▶ Task instructions
The reply should hold only the lines below from the one with "- 🌱 I’m currently" to the end, each copied exactly.

▶ Records for this task
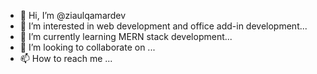- 👋 Hi, I’m @ziaulqamardev
- 👀 I’m interested in web development and office add-in development...
- 🌱 I’m currently learning MERN stack development...
- 💞️ I’m looking to collaborate on ...
- 📫 How to reach me ...

<!---
ziaulqamardev/ziaulqamardev is a ✨ special ✨ repository because its `README.md` (this file) appears on your GitHub profile.
You can click the Preview link to take a look at your changes.
--->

▶ Result of the exercise
- 🌱 I’m currently learning MERN stack development...
- 💞️ I’m looking to collaborate on ...
- 📫 How to reach me ...

<!---
ziaulqamardev/ziaulqamardev is a ✨ special ✨ repository because its `README.md` (this file) appears on your GitHub profile.
You can click the Preview link to take a look at your changes.
--->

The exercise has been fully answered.